System and per table configuration is stored in Zookeeper. Many, but not all, configuration changes take effect while Accumulo is running. Some do not take effect until server processes are restarted.
Tables can be renamed easily because Accumulo uses internal table IDs and stores mappings between names and IDs in Zookeeper.
Internal Data Management
Groups columns within a single file. There is a default locality group so that not all columns need be specified. The locality groups can be restructured while the table is online and the changes will take effect on the next compaction. A tablet can have files with different locality group configurations. In this case, scans may be suboptimal, but correct until compactions rewrite all files. After reconfiguring locality groups, a user can force a table to compact in order to write all data into the new locality groups.
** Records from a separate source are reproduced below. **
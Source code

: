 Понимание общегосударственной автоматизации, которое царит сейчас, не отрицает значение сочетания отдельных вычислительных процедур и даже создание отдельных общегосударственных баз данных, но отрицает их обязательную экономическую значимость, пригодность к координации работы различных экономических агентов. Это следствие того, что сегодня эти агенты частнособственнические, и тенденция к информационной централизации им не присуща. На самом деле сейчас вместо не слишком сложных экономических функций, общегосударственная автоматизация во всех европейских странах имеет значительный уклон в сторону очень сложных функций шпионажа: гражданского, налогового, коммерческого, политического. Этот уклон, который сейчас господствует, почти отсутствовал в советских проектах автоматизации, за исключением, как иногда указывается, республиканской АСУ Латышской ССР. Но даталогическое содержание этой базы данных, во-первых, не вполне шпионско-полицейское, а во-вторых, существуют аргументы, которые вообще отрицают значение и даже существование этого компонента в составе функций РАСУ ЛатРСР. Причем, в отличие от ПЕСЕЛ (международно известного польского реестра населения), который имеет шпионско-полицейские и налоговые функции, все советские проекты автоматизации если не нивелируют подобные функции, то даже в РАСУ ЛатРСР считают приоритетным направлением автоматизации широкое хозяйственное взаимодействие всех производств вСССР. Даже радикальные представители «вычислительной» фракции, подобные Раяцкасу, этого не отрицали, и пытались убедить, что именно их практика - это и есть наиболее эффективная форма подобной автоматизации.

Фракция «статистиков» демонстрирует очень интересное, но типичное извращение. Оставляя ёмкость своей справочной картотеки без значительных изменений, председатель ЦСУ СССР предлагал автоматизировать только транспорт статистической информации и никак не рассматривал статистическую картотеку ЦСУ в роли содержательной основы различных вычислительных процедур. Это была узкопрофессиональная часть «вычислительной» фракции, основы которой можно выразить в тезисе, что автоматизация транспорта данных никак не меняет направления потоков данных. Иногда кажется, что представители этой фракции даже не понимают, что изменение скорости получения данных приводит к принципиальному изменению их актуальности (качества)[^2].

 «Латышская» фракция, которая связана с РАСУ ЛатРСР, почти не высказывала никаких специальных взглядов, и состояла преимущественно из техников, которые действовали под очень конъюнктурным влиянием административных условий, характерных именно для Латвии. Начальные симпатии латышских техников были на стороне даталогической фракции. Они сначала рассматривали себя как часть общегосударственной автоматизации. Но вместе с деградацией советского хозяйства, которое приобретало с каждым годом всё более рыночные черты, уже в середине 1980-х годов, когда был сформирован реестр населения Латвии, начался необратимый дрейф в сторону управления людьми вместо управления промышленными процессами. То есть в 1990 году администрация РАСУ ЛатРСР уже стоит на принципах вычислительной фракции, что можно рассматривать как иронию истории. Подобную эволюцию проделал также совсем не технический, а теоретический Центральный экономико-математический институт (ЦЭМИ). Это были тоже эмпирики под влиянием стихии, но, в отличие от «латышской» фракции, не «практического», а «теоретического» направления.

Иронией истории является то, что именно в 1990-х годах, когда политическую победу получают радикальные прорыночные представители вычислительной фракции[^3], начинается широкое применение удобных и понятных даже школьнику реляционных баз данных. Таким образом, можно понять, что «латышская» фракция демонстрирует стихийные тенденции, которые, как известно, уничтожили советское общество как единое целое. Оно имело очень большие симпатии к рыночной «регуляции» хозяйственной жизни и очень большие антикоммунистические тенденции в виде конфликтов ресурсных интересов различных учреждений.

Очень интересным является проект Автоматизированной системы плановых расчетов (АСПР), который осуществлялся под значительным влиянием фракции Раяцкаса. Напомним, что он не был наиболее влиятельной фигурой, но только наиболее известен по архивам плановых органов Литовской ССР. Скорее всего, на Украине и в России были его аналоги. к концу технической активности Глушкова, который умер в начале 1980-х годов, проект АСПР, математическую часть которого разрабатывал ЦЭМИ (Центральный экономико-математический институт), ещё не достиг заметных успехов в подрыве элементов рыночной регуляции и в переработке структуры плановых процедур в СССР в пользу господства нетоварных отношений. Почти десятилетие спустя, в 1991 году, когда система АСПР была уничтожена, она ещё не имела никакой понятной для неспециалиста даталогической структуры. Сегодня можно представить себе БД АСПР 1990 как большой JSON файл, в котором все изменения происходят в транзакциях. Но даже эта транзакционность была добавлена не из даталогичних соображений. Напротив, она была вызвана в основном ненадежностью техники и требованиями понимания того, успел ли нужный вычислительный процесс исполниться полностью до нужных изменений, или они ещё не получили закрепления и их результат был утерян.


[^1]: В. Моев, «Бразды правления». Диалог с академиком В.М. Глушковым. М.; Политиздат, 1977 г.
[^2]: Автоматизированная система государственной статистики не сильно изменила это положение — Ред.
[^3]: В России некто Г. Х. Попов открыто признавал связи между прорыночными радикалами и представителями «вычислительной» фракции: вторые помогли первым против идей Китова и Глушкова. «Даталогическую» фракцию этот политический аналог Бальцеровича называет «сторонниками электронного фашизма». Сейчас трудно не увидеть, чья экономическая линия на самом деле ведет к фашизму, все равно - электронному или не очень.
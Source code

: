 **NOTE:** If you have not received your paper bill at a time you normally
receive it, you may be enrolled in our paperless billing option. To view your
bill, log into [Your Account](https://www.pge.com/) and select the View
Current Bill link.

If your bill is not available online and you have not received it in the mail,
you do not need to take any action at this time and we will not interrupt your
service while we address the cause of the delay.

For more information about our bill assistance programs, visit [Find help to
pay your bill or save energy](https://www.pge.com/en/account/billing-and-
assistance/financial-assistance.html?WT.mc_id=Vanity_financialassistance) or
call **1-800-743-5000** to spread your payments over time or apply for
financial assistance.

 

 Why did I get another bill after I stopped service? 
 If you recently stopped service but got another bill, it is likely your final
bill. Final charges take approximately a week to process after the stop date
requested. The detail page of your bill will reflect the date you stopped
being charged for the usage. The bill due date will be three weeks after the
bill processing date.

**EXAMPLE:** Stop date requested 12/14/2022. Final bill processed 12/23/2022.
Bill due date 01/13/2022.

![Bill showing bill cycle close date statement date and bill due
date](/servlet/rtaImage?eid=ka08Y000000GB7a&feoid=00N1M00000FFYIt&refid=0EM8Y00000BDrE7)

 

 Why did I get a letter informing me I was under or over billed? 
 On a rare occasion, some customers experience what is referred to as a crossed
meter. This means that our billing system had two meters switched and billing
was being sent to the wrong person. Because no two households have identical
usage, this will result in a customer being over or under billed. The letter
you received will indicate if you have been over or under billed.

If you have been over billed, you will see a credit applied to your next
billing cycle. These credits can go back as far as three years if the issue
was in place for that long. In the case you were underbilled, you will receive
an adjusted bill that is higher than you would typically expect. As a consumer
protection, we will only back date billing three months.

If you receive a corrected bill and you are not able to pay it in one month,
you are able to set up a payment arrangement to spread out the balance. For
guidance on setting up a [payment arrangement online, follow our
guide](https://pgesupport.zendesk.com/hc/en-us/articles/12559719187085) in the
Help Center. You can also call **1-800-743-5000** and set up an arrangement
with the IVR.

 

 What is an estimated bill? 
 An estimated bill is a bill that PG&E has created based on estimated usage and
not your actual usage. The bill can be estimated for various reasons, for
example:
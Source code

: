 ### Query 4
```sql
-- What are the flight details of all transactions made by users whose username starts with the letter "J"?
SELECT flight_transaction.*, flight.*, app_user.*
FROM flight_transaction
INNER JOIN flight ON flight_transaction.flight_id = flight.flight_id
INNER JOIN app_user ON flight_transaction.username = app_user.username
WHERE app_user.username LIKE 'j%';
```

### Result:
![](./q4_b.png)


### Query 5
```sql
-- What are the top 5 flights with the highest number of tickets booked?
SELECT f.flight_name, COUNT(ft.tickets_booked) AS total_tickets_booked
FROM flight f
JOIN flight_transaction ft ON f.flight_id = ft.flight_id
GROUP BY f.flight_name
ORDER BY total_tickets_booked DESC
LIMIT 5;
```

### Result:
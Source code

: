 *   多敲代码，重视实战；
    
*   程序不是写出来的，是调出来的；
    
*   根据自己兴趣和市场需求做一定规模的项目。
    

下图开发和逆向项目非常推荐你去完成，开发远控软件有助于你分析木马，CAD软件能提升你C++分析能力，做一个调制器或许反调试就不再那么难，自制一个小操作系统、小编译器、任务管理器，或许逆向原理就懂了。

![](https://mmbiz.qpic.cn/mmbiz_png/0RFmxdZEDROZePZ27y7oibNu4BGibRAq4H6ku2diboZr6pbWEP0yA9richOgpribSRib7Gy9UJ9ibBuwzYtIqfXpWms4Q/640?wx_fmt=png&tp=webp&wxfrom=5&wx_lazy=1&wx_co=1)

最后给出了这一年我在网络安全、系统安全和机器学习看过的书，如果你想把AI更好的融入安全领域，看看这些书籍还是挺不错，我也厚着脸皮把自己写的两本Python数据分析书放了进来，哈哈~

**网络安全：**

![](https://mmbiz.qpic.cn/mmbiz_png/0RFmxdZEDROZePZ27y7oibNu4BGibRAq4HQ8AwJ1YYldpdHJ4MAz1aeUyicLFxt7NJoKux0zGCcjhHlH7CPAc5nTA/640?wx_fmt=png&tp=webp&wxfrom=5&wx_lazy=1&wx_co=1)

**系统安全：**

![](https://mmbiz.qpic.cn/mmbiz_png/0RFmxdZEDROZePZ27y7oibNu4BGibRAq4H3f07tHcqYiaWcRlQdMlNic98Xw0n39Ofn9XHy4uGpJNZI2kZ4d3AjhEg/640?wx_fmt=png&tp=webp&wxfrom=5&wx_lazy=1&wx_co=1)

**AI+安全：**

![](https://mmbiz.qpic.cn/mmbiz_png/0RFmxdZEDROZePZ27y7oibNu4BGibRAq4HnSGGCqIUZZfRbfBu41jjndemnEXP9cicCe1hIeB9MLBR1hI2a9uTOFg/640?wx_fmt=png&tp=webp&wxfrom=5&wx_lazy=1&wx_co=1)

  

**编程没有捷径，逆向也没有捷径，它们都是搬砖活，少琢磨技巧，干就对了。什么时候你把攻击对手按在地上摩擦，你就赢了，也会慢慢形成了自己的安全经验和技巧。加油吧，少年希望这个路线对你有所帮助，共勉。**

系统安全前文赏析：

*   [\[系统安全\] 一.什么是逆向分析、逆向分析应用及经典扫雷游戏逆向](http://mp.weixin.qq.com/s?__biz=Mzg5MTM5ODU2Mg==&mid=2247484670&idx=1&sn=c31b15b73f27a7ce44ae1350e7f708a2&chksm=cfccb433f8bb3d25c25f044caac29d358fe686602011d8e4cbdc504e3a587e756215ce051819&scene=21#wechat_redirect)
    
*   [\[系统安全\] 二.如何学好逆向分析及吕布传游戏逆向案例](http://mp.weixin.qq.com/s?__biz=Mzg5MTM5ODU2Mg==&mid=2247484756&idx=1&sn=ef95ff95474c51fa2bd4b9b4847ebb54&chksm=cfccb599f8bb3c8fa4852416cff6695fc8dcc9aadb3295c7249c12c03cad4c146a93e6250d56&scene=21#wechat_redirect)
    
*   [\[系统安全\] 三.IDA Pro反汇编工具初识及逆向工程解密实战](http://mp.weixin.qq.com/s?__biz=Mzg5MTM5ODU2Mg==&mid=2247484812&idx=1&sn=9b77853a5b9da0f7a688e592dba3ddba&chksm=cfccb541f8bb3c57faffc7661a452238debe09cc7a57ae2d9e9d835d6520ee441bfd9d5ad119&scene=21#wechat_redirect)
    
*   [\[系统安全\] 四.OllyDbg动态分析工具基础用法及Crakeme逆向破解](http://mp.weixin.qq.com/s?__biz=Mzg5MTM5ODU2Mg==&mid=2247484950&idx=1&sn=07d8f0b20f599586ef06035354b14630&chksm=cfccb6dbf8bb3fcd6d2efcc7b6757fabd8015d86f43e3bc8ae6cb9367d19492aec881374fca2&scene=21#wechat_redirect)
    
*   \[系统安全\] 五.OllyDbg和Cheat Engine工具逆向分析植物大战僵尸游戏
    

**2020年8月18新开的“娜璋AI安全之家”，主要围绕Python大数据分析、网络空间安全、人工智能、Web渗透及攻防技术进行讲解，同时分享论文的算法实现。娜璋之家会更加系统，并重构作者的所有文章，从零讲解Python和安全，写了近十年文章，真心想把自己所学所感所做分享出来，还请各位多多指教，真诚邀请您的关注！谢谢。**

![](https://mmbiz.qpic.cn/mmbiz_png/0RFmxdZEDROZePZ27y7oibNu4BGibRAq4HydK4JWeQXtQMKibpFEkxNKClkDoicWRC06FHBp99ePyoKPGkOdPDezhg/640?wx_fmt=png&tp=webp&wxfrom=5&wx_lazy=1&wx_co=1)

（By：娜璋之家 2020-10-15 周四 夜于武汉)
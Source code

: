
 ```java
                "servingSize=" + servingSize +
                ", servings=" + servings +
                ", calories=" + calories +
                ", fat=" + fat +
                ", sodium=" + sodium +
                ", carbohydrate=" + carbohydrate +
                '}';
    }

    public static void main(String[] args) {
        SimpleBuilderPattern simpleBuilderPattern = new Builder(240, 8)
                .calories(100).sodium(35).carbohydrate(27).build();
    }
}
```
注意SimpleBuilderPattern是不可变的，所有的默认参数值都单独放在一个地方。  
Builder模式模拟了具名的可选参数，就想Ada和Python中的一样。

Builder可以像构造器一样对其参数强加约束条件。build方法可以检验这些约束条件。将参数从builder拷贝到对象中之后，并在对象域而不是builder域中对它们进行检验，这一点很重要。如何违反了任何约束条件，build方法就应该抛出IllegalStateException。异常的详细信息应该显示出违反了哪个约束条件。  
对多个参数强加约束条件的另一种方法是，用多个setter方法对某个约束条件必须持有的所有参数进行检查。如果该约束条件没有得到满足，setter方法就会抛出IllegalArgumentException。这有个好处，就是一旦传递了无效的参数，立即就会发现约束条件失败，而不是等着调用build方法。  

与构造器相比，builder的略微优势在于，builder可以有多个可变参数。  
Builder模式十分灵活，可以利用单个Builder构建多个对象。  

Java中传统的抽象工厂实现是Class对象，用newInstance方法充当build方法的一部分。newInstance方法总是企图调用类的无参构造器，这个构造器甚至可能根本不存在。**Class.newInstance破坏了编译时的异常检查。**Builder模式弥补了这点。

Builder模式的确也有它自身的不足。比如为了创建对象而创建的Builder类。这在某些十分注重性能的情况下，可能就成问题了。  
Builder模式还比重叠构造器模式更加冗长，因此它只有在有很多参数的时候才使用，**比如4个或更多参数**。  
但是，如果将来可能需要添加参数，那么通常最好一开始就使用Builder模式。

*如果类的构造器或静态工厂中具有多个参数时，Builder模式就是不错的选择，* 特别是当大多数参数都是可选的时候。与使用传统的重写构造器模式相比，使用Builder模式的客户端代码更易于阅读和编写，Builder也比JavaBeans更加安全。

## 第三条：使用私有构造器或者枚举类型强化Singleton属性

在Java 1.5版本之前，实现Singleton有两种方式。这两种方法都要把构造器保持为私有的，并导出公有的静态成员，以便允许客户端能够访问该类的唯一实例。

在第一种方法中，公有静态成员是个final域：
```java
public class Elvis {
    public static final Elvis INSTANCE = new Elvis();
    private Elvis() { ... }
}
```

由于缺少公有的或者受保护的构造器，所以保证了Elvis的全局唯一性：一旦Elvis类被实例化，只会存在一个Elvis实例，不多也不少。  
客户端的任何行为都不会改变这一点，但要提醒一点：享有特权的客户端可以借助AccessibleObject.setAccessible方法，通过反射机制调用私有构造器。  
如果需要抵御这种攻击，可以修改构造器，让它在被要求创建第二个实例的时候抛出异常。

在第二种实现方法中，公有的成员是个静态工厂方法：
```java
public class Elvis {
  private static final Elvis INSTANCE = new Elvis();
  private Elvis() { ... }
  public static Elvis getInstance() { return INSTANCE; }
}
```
Alternatively, the change could be allowed to happen over time as writes to the table cause compactions to happen.
Smart compaction algorithm
It is inefficient to merge small files with large files. Accumulo merges files only if all files are larger than a configurable ratio (default is 3) multiplied by the largest file size. If this cannot be done with all the files, the largest file is removed from consideration, and the remaining files are considered for compaction. This is done until there are no files to merge.
Merging Minor Compaction
When a max number of files per tablet is reached, minor compactions will merge data from the in-memory map with the smallest file instead of creating new files. This throttles ingest. In previous releases, new files were just created even if major compactions were falling behind and the number of tablets per file was growing. Without this feature, ingest performance can roughly continue at a constant rate, even as scan performance decreases because tablets have too many files.
On-demand Data Management
Ability to force tablets to compact to one file. Even tablets with one file are compacted. This is useful for improving query performance, permanently applying iterators, or using a new locality group configuration. One example of using iterators is applying a filtering iterator to remove data from a table. Additionally, users can initiate a compaction with iterators only applied to that compaction event.
Arbitrary split points can be added to an online table at any point in time. This is useful for increasing ingest performance on a new table. It can also be used to accommodate new data patterns in an existing table.
Tablet merging is a new feature. Merging of tablets can be requested in the shell; Accumulo does not merge tablets automatically. If desired, the METADATA tablets can be merged.
Allows users to quickly create a new table that references an existing table’s data and copies its configuration. A cloned table and its source table can be mutated independently. Testing was the motivating reason behind this new feature. For example, to test a new filtering iterator, clone the table, add the filter to the clone, and force a major compaction.
An offline tables metadata and files can easily be copied to another cluster and imported.
Compact each tablet that falls within a row range down to a single file.
Added an operation to efficiently delete a range of rows from a table. Tablets that fall completely within a range are simply dropped. Tablets overlapping the beginning and end of the range are split, compacted, and then merged.